Il processo legato alla costruzione del nuovo stadio della Roma a Tor di Valle ha portato a pesanti condanne per diverse figure coinvolte. Nel mese di aprile, l’ex presidente dell’Assemblea Capitolina, Marcello De Vito, ha ricevuto una condanna a otto anni e otto mesi di reclusione, in quanto ritenuto colpevole di comportamenti gravemente devianti dai suoi doveri istituzionali.

Lo stadio della Roma a Tor di Valle, spina nel fianco di Virginia Raggi

Il progetto del nuovo stadio ha rappresentato una problematica significativa per l’allora sindaca Virginia Raggi, del Movimento 5 Stelle. Nella fase di approvazione, Raggi fu supportata dal consigliere Luca Lanzalone e da De Vito stesso. L’inchiesta giudiziaria che ne è seguita ha coinvolto un numero elevato di personaggi di spicco, tra cui l’avvocato Lanzalone, condannato a tre anni, e l’imprenditore Luca Parnasi, condannato a due anni con rito abbreviato. Anche il deputato della Lega Giulio Centemero ha ricevuto una condanna a un anno. Tra coloro che sono stati assolti, si segnalano l’ex assessore regionale Michele Civita e l’ex tesoriere del PD Francesco Bonifazi.
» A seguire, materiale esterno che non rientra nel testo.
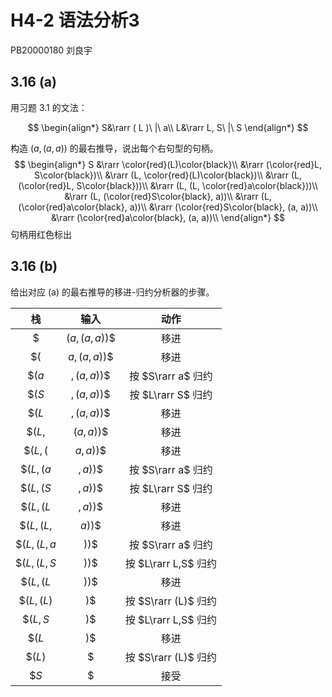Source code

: # H4-2 语法分析3

PB20000180 刘良宇

## 3.16 (a)

用习题 3.1 的文法：

$$
\begin{align*}
S&\rarr ( L )\ |\ a\\
L&\rarr L, S\ |\ S
\end{align*}
$$

构造 $(a, (a, a) )$ 的最右推导，说出每个右句型的句柄。
$$
\begin{align*}
S &\rarr \color{red}(L)\color{black}\\
  &\rarr (\color{red}L, S\color{black})\\
  &\rarr (L, \color{red}(L)\color{black})\\
  &\rarr (L, (\color{red}L, S\color{black}))\\
  &\rarr (L, (L, \color{red}a\color{black}))\\
  &\rarr (L, (\color{red}S\color{black}, a))\\
  &\rarr (L, (\color{red}a\color{black}, a))\\
  &\rarr (\color{red}S\color{black}, (a, a))\\
  &\rarr (\color{red}a\color{black}, (a, a))\\
\end{align*}
$$
句柄用红色标出

## 3.16 (b)

给出对应 (a) 的最右推导的移进-归约分析器的步骤。

|     栈      |       输入       |         动作         |
| :---------: | :--------------: | :------------------: |
|    $\$$     | $(a, (a, a) )\$$ |         移进         |
|    $\$($    | $a, (a, a) )\$$  |         移进         |
|   $\$(a$    |  $, (a, a) )\$$  |  按 $S\rarr a$ 归约  |
|   $\$(S$    |  $, (a, a) )\$$  |  按 $L\rarr S$ 归约  |
|   $\$(L$    |  $, (a, a) )\$$  |         移进         |
|   $\$(L,$   |   $(a, a) )\$$   |         移进         |
|  $\$(L,($   |   $a, a) )\$$    |         移进         |
|  $\$(L,(a$  |    $, a) )\$$    |  按 $S\rarr a$ 归约  |
|  $\$(L,(S$  |    $, a) )\$$    |  按 $L\rarr S$ 归约  |
|  $\$(L,(L$  |    $, a) )\$$    |         移进         |
| $\$(L,(L,$  |     $a) )\$$     |         移进         |
| $\$(L,(L,a$ |     $) )\$$      |  按 $S\rarr a$ 归约  |
| $\$(L,(L,S$ |     $) )\$$      | 按 $L\rarr L,S$ 归约 |
|  $\$(L,(L$  |     $) )\$$      |         移进         |
| $\$(L,(L)$  |      $)\$$       | 按 $S\rarr (L)$ 归约 |
|  $\$(L,S$   |      $)\$$       | 按 $L\rarr L,S$ 归约 |
|   $\$(L$    |      $)\$$       |         移进         |
|   $\$(L)$   |       $\$$       | 按 $S\rarr (L)$ 归约 |
|    $\$S$    |       $\$$       |         接受         |

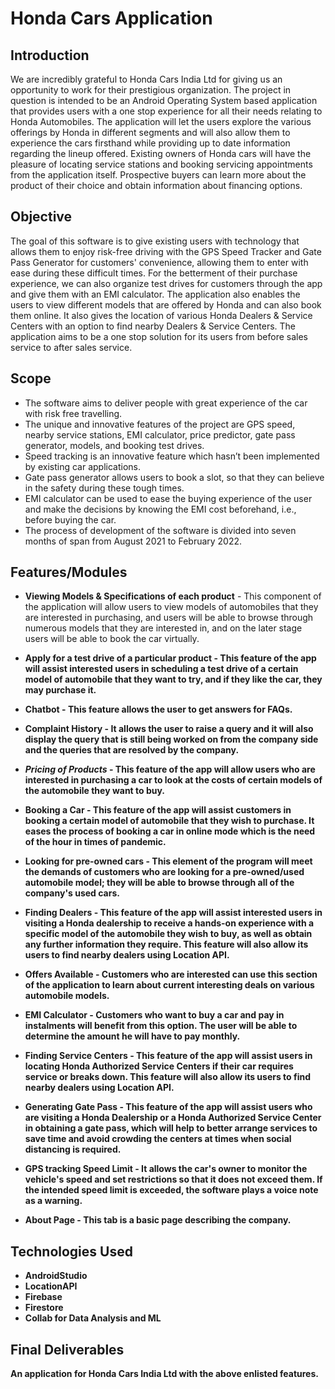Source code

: # Honda Cars Application

## Introduction
We are incredibly grateful to Honda Cars India Ltd for giving us an opportunity to work for their prestigious organization. The project in question is intended to be an Android Operating System based application that provides users with a one stop experience for all their needs relating to Honda Automobiles. The application will let the users explore the various offerings by Honda in different segments and will also allow them to experience the cars firsthand while providing up to date information regarding the lineup offered. Existing owners of Honda cars will have the pleasure of locating service stations and booking servicing appointments from the application itself. Prospective buyers can learn more about the product of their choice and obtain information about financing options.

## Objective
The goal of this software is to give existing users with technology that allows them to enjoy risk-free driving with the GPS Speed Tracker and Gate Pass Generator for customers' convenience, allowing them to enter with ease during these difficult times. For the betterment of their purchase experience, we can also organize test drives for customers through the app and give them with an EMI calculator. The application also enables the users to view different models that are offered by Honda and can also book them online. It also gives the location of various Honda Dealers & Service Centers with an option to find nearby Dealers & Service Centers. The application aims to be a one stop solution for its users from before sales service to after sales service.

## Scope
- The software aims to deliver people with great experience of the car with risk free travelling.
- The unique and innovative features of the project are GPS speed, nearby service stations, EMI calculator, price predictor, gate pass generator, models, and booking test drives.
- Speed tracking is an innovative feature which hasn’t been implemented by existing car applications.
- Gate pass generator allows users to book a slot, so that they can believe in the safety during these tough times.
- EMI calculator can be used to ease the buying experience of the user and make the decisions by knowing the EMI cost beforehand, i.e., before buying the car.
- The process of development of the software is divided into seven months of span from August 2021 to February 2022.

## Features/Modules
- <b>Viewing Models & Specifications of each product</b> - This component of the application will allow users to view models of automobiles that they are interested in purchasing, and users will be able to browse through numerous models that they are interested in, and on the later stage users will be able to book the car virtually.

- <b>Apply for a test drive of a particular product - This feature of the app will assist interested users in scheduling a test drive of a certain model of automobile that they want to try, and if they like the car, they may purchase it.

- <b>Chatbot - This feature allows the user to get answers for FAQs.

- <b>Complaint History</b> - It allows the user to raise a query and it will also display the query that is still being worked on from the company side and the queries that are resolved by the company.

- *Pricing of Products* - This feature of the app will allow users who are interested in purchasing a car to look at the costs of certain models of the automobile they want to buy.

- Booking a Car - This feature of the app will assist customers in booking a certain model of automobile that they wish to purchase. It eases the process of booking a car in online mode which is the need of the hour in times of pandemic.

- Looking for pre-owned cars - This element of the program will meet the demands of customers who are looking for a pre-owned/used automobile model; they will be able to browse through all of the company's used cars.

- Finding Dealers - This feature of the app will assist interested users in visiting a Honda dealership to receive a hands-on experience with a specific model of the automobile they wish to buy, as well as obtain any further information they require. This feature will also allow its users to find nearby dealers using Location API.

- Offers Available - Customers who are interested can use this section of the application to learn about current interesting deals on various automobile models.

- EMI Calculator - Customers who want to buy a car and pay in instalments will benefit from this option. The user will be able to determine the amount he will have to pay monthly.

- Finding Service Centers - This feature of the app will assist users in locating Honda Authorized Service Centers if their car requires service or breaks down. This feature will also allow its users to find nearby dealers using Location API.

- Generating Gate Pass - This feature of the app will assist users who are visiting a Honda Dealership or a Honda Authorized Service Center in obtaining a gate pass, which will help to better arrange services to save time and avoid crowding the centers at times when social distancing is required.

- GPS tracking Speed Limit - It allows the car's owner to monitor the vehicle's speed and set restrictions so that it does not exceed them. If the intended speed limit is exceeded, the software plays a voice note as a warning.

- About Page - This tab is a basic page describing the company.

## Technologies Used
- AndroidStudio 
- LocationAPI
- Firebase
- Firestore
- Collab for Data Analysis and ML

## Final Deliverables
An application for Honda Cars India Ltd with the above enlisted features.
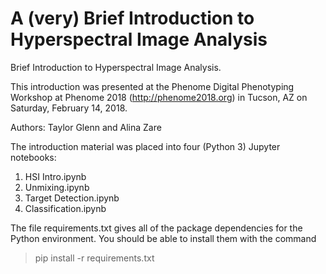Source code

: # A (very) Brief Introduction to Hyperspectral Image Analysis
Brief Introduction to Hyperspectral Image Analysis.

This introduction was presented at the Phenome Digital Phenotyping Workshop at Phenome 2018 (http://phenome2018.org) in Tucson, AZ on Saturday, February 14, 2018. 

Authors: Taylor Glenn and Alina Zare

The introduction material was placed into four (Python 3) Jupyter notebooks:

1. HSI Intro.ipynb
2. Unmixing.ipynb
3. Target Detection.ipynb
4. Classification.ipynb

The file requirements.txt gives all of the package dependencies for the Python environment. You should be able to install them with the command

> pip install -r requirements.txt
Da Marcello De Vito sullo stadio della Roma a Tor di Valle “Condotta grave e spregiudicata”

Le principali accuse rivolte agli imputati includono corruzione, traffico di influenze e finanziamento illecito. Secondo la sentenza, Lanzalone, in qualità di ex presidente di Acea, avrebbe abusato della propria posizione per realizzare interessi personali, senza mai apportare vantaggi alla collettività. Anche De Vito è stato giudicato colpevole di avere agito con intenti delittuosi, come evidenziato da diverse intercettazioni, in cui si intratteneva con il socio Camillo Mezzacapo sul modo di sfruttare la situazione politica favorevole del Movimento 5 Stelle sia in ambito nazionale che locale.

Le condanne anche dei personaggi politici ‘minori’

Le sentenze hanno colpito anche altri soggetti, tra cui Gianluca Bardelli, condannato a sei anni e otto mesi, Adriano Palozzi, a un anno e dieci mesi, Giuseppe Statuto, a un anno e mezzo, e Andrea Manzoni, a otto mesi. Le motivazioni della sentenza hanno sottolineato l’esistenza di un bene definito disegno criminoso, in cui è emersa una rete di comportamenti illeciti interconnessi, collocati in un contesto temporale unificato.

Questa inchiesta ha rivelato un vasto sistema di favori e corruzione, implicando imprenditori, figure politiche e professionisti, minando l’integrità delle relazioni tra il settore pubblico e quello privato. Le recenti condanne hanno tracciato un quadro chiaro delle responsabilità, segnando la conclusione di un capitolo controverso della storia recente amministrativa della Capitale.